The zeta potential is dependent on the surface charge which develops when ZnO is placed in a liquid. It is commonly used to predict and control dispersion stability. Figure 3(c) shows an average zeta potential of ZnO NPs extracted from the washing water for ZnO- coated cotton fabrics49. Zeta potential value gives information on to the stability of the synthesized nanoparticles. The value of zeta potential of the precipitated ZnO NPs after dilution is depicted from Fig. 3(c) to be 11.4 mV. Also, the value of the conductivity was estimated to be 1.06 mS/cm. The resulted values refer to the proper stability of ZnO NPs without noticeable aggregation.

Particle size distribution was measured by using ZS Malvern Zetasizer device coupled with an automatic titrator based on DLS and shown in Fig. 3(d). As shown in this figure, the size is polydisperse with three broad peaks centered at 82.4, 380.97, 5739.2 nm. This size is expected to be larger than the particle size that can be estimated from SEM image and XRD chart in Figs 1(c) and 2. This is because the aggregation of ZnO NPs in the aqueous solution in the case of DLS technique while no aggregation can occur in the case of SEM or XRD (the samples are measured in the dry state). Particle size obtained from DLS occurs in a solution form, so the nanoparticles may be swelled with time while measuring50.

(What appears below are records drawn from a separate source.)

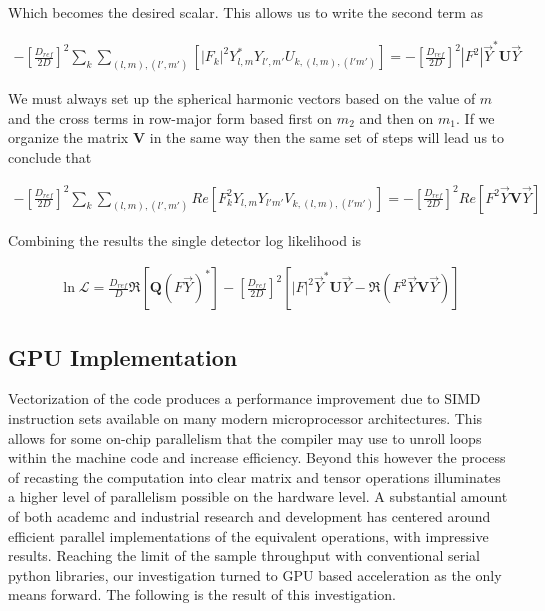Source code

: \documentclass[paper=a4, fontsize=11pt]{scrartcl} %
\numberwithin{equation}{section} %
\numberwithin{figure}{section} %
\numberwithin{table}{section} %
\begin{document}
Which becomes the desired scalar. This allows us to write the second term as

\begin{align}
- \left[\frac{D_{ref}}{2D}\right]^{2}\sum_{k}\sum_{(l,m),(l',m')}\left[|F_k|^2 Y_{l,m}^{*}Y_{l',m'}U_{k,(l,m),(l'm')}\right] =  - \left[\frac{D_{ref}}{2D}\right]^{2} |F^2|\vec{Y}^{*}\mathbf{U}\vec{Y}
\end{align}

We must always set up the spherical harmonic vectors based on the value of $m$ and the cross terms in row-major form based first on $m_2$ and then on $m_1$. If we organize the matrix $\mathbf{V}$ in the same way then the same set of steps will lead us to conclude that  


\begin{align}
- \left[\frac{D_{ref}}{2D}\right]^{2}\sum_{k}\sum_{(l,m),(l',m')}Re\left[  F_{k}^{2}Y_{l,m}Y_{l'm'}V_{k,(l,m),(l'm')}\right] = - \left[\frac{D_{ref}}{2D}\right]^{2}Re \left[F^2 \vec{Y}\mathbf{V}\vec{Y} \right]
\end{align}

Combining the results the single detector log likelihood is 

\begin{align}
\ln{\mathcal{L}} = \frac{D_{ref}}{D}\Re\left[\mathbf{Q}\left(F\vec{Y}\right)^{*}\right] - \left[\frac{D_{ref}}{2D}\right]^{2}\left[|F|^2 \vec{Y}^{*}\mathbf{U}\vec{Y} - \Re\left(F^2 \vec{Y}\mathbf{V}\vec{Y}\right) \right]
\end{align}

\subsection{GPU Implementation}
Vectorization of the code produces a performance improvement due to SIMD instruction sets available on many modern microprocessor architectures. This allows for some on-chip parallelism that the compiler may use to unroll loops within the machine code and increase efficiency. Beyond this however the process of recasting the computation into clear matrix and tensor operations illuminates a higher level of parallelism possible on the hardware level. A substantial amount of both academc and industrial research and development has centered around efficient parallel implementations of the equivalent operations, with impressive results. Reaching the limit of the sample throughput with conventional serial python libraries, our investigation turned to GPU based acceleration as the only means forward. The following is the result of this investigation.
\end{document}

Water contact angle measurement

Wettability of the surface is an important property controlled by the chemical composition and geometrical structure of the surface51,52. So, it is significant to address the relationship between the structural and morphological properties of ZnO-coated fabrics and the water contact angle (WCA). The contact angle, θY, for a liquid drop on a solid surface is determined by the surface free energies involved18,53:

$${{\boldsymbol{\gamma }}}_{{\bf{l}}{\bf{v}}}\,{\bf{c}}{\bf{o}}{\bf{s}}\,{{\rm{\theta }}}_{{\rm{Y}}}=({{\boldsymbol{\gamma }}}_{{\bf{s}}{\bf{v}}}-{{\boldsymbol{\gamma }}}_{{\bf{s}}{\bf{l}}})$$
(2)

where \({{\rm{\gamma }}}_{{\rm{lv}}}\), \({{\rm{\gamma }}}_{{\rm{sv}}}\), and \({{\rm{\gamma }}}_{{\rm{sl}}}\) are the (liquid/vapor), (solid/vapor), and (solid/liquid), tensions, respectively. The wettability of the cotton fabrics was examined by WCA measurements. The value of θY was measured through sessile drop method. A 5 µl drop of deionized water was position on the surface of fabrics with micro-syringe. θY was measured at four equidistant and images were recorded in each position was averaged.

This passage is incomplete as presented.